Figure21. shows the FFT analysis for Fuzzy controller based DVR for compensation of a three phase fault. From the graph we can see that the THD is further more reduced from 23.67% to 2.58% while the percentage of THD was 3.09% for PID compensated system.
Simulation Result for Hybrid PID-Fuzzy Controller Based DVR
As it is the combination of both the above explained compensation techniques, so the results for this controller are supposed to be good and the results are really much up to our expectations as shown in the Figure22. The harmonics in the output waveform are further reduced to certain level.
The values for the reduced THD are shown in load frequency spectrum for hybrid PID-Fuzzy controller based DVR in Figure23. The percentage for THD is now reduced to a level of 2.42% which is really less than 3.09% of PID controller and as well as 2.58% of Fuzzy controller.
As given in the Table 3, all the three control strategies namely, PID controller based DVR, Fuzzy controller based DVR and hybrid PID-Fuzzy based DVR give the respective values as shown in the Table no. 3 during a three phase fault in the system. In which hybrid PID-Fuzzy gives better compensation by reducing the THD level of uncompensated system from 23.67% to a much reduced value of 2.42%% as compared to 2.58% with Fuzzy controller and 3.09% with PID controller.

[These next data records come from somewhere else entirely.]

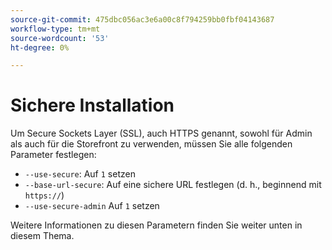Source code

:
 ```yaml
---
source-git-commit: 475dbc056ac3e6a00c8f794259bb0fbf04143687
workflow-type: tm+mt
source-wordcount: '53'
ht-degree: 0%

---
```

# Sichere Installation

Um Secure Sockets Layer (SSL), auch HTTPS genannt, sowohl für Admin als auch für die Storefront zu verwenden, müssen Sie alle folgenden Parameter festlegen:

* `--use-secure`: Auf `1` setzen
* `--base-url-secure`: Auf eine sichere URL festlegen (d. h., beginnend mit `https://`)
* `--use-secure-admin` Auf `1` setzen

Weitere Informationen zu diesen Parametern finden Sie weiter unten in diesem Thema.
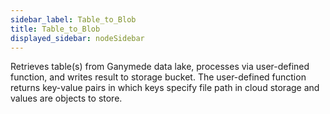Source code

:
 ```yaml
---
sidebar_label: Table_to_Blob
title: Table_to_Blob
displayed_sidebar: nodeSidebar
---
```


Retrieves table(s) from Ganymede data lake, processes via user-defined function,
and writes result to storage bucket.  The user-defined function returns key-value
pairs in which keys specify file path in cloud storage and values are objects to store.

|Controllers||Load voltage (50Hz)||THD (%)|
In this work, the various control strategies are employed and tested for 13kV distribution system. The PID controller based DVR, fuzzy controller based DVR and PID-Fuzzy controller based DVR’s are connected step by step in the compensated feeder to compare their performances. The effectiveness of different control techniques based DVRs for three phase fault have been investigated. As seen from the load voltage waveform and frequency spectrum of uncompensated system, the THD level is reduced effectively from 23.67% to a much less value of 3.09% in case of PID controller. Load voltage waveforms and frequency spectrum of Fuzzy control scheme for a three phase fault depicts that the harmonics are effectively reduced to a less value as compared to 2.58% with Fuzzy controller and 2.42% with Hybrid PID-Fuzzy controller. Simulation results indicate that Hybrid PID-Fuzzy compensation techniques provide better compensation to the system as compared to the linear PID technique or Fuzzy controller based DVR connected to the feeder during three phase fault.